Timo Kugler: 2014 größeres Bike und mehr Zweikämpfe

Von Sharleena Wirsing
IDM Moto3
Timo Kugler will die Klasse wechseln

Timo Kugler will die Klasse wechseln

Der Schweizer Timo Kugler absolvierte 2013 seine zweite Saison in der IDM. Er erreichte Rang 12 der Gesamtwertung der Moto3-Klasse. 2014 hofft er in einer größeren Klasse auf mehr Chancengleichheit.

Timo Kugler trat 2013 für das Team Swiss Racing Sports GmbH in der IDM Moto3 an und schloss die Saison auf Rang 12 des Gesamtklassements ab. Seine besten Platzierungen erreichte der erst 15-Jährige Schweizer, der 2006 in der Schweizer Pocket-Bike-Meisterschaft seine Karriere startete, in den beiden Rennen auf dem Red Bull Ring und im ersten Lauf auf dem Schleizer Dreieck. Dort wurde der leidenschaftliche Faustballspieler jeweils als Siebter gewertet. Im Interview mit SPEEDWEEK.com sprach Kugler, der aus Rebstein im Osten der Schweiz stammt, über die Saison 2013, die Kritik an der IDM und seine Zukunft.

Timo, du hast in der IDM-Moto3-Punktetabelle Rang 12 erreicht. Wie verlief die IDM Saison 2013 aus deiner Sicht?

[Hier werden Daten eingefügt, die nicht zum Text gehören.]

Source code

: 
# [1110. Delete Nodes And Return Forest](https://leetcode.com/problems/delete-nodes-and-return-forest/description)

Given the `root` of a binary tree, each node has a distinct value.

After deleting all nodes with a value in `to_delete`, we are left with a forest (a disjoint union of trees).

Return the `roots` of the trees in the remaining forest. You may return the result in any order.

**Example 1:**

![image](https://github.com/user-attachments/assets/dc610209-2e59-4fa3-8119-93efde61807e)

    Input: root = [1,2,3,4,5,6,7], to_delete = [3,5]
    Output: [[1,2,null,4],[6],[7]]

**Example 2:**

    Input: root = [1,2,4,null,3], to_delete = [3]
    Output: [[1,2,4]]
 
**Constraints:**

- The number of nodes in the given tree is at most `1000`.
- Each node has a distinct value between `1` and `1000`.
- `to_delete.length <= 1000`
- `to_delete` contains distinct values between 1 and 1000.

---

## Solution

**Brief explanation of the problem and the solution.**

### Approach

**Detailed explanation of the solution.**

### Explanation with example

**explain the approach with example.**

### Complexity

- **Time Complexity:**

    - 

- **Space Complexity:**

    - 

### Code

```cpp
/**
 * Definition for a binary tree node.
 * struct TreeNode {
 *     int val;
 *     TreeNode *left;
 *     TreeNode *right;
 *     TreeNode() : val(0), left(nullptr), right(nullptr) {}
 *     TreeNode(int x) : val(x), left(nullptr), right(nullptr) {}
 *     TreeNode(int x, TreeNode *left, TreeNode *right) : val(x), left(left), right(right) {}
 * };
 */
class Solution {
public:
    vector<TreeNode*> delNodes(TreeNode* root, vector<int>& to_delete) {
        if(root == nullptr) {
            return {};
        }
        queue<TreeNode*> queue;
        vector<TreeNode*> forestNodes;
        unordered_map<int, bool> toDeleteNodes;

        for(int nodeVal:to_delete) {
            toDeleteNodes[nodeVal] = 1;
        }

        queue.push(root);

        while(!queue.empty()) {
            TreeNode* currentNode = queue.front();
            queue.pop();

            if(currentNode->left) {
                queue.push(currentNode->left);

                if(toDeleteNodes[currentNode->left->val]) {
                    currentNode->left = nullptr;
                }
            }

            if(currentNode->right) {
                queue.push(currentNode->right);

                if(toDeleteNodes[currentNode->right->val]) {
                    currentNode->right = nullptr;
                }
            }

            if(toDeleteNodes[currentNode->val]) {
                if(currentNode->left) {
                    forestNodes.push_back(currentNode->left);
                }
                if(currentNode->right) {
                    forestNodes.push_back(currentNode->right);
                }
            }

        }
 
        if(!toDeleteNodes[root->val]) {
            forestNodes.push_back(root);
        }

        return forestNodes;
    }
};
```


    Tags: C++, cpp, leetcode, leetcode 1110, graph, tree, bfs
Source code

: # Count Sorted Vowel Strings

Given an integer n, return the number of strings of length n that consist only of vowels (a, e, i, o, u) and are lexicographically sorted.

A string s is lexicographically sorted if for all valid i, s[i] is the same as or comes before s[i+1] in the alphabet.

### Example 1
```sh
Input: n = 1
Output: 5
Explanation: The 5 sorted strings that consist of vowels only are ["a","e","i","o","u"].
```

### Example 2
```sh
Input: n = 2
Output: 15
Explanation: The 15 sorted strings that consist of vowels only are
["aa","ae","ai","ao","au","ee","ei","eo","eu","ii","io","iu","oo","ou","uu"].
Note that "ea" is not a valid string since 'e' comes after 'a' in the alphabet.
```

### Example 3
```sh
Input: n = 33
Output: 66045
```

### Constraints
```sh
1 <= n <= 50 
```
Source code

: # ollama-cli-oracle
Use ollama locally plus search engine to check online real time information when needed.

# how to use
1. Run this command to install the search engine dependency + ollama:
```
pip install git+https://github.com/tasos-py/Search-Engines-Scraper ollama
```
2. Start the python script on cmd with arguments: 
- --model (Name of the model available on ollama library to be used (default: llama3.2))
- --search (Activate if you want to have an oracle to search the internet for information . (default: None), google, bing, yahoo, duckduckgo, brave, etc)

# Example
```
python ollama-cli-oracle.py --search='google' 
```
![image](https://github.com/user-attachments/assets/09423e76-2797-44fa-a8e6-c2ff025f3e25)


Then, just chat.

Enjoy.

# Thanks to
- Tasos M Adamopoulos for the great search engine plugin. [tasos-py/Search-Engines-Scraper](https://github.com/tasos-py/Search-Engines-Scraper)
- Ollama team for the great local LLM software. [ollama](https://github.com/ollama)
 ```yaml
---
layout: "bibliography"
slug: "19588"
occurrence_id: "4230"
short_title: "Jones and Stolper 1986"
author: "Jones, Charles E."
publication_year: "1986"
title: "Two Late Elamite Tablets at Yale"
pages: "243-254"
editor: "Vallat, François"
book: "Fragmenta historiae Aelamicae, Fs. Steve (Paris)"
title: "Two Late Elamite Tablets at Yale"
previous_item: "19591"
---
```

«Sie verlief recht gut, denn ich konnte meine Zeiten aus dem Vorjahr deutlich verbessern. Zudem konnte ich von unserem WP-Techniker viel lernen, was die optimale Fahrwerksabstimmung und den Weg dahin betrifft. Doch es ist schade, dass Zweikämpfe in dieser Saison meist ausblieben.»

Wie siehst du die Kritik an der IDM Moto3 in Bezug auf die geringen Teilnehmerzahlen und die daraus resultierende Absage der Moto3-Rennen auf dem Lausitzring?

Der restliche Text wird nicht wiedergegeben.